Extracted records:
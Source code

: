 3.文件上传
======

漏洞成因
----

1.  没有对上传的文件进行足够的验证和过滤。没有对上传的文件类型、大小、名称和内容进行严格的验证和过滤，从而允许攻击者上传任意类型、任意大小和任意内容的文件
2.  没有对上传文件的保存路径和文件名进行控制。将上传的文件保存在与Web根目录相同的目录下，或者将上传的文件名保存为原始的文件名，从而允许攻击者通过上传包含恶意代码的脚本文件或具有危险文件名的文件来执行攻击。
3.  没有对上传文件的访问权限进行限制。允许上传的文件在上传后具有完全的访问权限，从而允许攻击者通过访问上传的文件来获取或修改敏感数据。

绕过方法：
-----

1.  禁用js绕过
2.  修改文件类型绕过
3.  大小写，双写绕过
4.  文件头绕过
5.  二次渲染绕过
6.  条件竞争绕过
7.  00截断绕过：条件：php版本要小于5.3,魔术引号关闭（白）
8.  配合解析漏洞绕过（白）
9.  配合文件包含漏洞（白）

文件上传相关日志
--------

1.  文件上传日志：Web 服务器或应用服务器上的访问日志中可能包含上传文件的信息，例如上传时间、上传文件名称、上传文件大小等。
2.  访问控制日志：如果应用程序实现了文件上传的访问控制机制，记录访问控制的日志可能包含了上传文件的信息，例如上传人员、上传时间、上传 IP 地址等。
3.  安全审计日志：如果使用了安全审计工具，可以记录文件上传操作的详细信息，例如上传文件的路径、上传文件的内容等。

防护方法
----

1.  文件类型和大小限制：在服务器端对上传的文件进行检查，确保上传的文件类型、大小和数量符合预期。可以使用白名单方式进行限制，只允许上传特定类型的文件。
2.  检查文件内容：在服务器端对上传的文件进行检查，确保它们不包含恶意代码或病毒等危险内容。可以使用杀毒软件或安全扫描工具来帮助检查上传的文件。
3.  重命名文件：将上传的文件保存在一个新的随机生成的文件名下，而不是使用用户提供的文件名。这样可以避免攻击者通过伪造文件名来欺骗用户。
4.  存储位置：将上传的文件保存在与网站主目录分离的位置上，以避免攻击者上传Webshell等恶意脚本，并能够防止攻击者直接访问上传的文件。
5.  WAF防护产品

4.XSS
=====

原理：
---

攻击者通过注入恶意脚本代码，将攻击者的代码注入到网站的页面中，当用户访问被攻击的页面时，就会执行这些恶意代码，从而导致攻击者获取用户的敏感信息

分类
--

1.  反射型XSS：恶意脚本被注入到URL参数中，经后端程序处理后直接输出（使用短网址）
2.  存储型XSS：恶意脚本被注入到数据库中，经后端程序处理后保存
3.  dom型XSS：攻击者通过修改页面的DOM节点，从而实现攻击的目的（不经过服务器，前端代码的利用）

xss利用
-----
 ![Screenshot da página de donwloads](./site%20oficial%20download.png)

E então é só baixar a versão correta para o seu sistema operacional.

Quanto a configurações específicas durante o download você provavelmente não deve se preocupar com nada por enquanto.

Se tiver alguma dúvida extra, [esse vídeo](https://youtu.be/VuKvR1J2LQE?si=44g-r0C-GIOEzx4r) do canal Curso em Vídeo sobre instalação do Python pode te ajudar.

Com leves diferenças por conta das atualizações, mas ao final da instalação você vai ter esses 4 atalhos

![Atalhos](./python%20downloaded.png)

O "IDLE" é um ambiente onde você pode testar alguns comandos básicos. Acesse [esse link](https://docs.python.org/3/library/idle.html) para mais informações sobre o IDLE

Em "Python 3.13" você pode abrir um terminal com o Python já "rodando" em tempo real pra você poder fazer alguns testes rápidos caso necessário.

What to produce: Among the lines of the entries above, count those containing the string "pode". Write the number alone.

Answer section: 3